-- Opening Marker --

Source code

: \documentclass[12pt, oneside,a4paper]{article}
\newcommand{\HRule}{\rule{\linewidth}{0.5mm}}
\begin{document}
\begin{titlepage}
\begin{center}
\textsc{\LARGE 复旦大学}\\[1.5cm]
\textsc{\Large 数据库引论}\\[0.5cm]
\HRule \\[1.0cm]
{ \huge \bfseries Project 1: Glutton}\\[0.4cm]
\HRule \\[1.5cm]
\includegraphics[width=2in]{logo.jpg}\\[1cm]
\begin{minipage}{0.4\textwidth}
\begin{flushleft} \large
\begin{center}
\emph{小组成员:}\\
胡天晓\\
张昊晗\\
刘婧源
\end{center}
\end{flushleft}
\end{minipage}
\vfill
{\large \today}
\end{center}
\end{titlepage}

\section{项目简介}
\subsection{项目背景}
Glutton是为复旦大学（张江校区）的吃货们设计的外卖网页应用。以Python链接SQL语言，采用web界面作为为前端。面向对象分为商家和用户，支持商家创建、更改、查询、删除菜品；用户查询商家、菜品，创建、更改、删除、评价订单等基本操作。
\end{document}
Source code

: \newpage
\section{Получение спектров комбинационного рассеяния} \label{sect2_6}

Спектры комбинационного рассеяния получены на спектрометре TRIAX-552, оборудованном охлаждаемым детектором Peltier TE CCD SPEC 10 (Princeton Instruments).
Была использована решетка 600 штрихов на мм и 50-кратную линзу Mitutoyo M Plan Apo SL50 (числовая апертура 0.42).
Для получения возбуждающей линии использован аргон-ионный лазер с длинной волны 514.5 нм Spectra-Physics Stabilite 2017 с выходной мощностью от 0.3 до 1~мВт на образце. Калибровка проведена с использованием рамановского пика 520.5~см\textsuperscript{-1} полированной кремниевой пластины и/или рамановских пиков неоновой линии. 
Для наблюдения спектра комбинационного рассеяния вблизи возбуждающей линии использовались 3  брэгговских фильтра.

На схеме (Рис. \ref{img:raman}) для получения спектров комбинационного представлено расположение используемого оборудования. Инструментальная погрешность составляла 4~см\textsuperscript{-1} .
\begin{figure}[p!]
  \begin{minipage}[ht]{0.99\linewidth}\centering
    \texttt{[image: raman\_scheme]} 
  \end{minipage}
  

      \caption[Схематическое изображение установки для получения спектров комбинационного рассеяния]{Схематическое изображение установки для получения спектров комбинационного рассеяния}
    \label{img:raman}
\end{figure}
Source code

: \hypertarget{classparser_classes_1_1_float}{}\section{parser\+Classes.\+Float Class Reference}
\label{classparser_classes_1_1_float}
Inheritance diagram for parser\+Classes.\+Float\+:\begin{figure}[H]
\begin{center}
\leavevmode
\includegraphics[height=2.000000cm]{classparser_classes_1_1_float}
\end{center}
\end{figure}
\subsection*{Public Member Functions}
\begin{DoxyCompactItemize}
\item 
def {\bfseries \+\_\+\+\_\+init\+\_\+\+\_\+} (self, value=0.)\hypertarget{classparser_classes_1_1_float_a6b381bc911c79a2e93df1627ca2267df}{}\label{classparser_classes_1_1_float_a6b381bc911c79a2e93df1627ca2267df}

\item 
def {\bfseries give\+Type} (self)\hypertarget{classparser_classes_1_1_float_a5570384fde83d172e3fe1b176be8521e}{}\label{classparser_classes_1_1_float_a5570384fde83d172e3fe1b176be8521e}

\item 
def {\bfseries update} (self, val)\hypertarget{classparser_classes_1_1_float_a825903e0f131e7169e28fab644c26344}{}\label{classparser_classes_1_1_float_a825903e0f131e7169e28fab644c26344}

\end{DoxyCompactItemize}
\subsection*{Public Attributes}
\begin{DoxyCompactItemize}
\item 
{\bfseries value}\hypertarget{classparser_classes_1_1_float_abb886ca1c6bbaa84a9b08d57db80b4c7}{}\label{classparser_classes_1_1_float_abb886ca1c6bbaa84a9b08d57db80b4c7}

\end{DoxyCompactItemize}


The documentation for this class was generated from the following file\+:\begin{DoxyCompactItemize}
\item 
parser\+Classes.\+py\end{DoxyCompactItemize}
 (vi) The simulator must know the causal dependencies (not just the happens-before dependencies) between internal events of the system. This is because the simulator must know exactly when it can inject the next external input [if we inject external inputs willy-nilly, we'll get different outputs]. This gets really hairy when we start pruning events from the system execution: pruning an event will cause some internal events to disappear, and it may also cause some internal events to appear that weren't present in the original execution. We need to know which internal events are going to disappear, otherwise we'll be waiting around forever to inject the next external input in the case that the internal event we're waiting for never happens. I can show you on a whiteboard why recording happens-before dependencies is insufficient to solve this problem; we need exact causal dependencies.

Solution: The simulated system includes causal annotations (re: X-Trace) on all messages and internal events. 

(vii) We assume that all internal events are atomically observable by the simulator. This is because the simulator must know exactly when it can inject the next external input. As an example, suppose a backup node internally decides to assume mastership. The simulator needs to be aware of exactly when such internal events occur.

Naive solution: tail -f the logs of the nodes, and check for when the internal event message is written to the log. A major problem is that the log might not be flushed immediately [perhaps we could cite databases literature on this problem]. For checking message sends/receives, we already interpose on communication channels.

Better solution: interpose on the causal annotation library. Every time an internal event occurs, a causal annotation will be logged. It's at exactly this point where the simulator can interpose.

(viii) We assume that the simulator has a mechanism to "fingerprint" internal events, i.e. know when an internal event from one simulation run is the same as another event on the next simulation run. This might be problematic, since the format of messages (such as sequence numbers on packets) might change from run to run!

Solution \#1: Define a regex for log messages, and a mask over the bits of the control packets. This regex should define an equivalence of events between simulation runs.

-- Closing Marker --

**WHAT YOU NEED TO DO**:
Show every line in the listing above that carries the word "linewidth".

**TASK RESULT**:
\newcommand{\HRule}{\rule{\linewidth}{0.5mm}}
  \begin{minipage}[ht]{0.99\linewidth}\centering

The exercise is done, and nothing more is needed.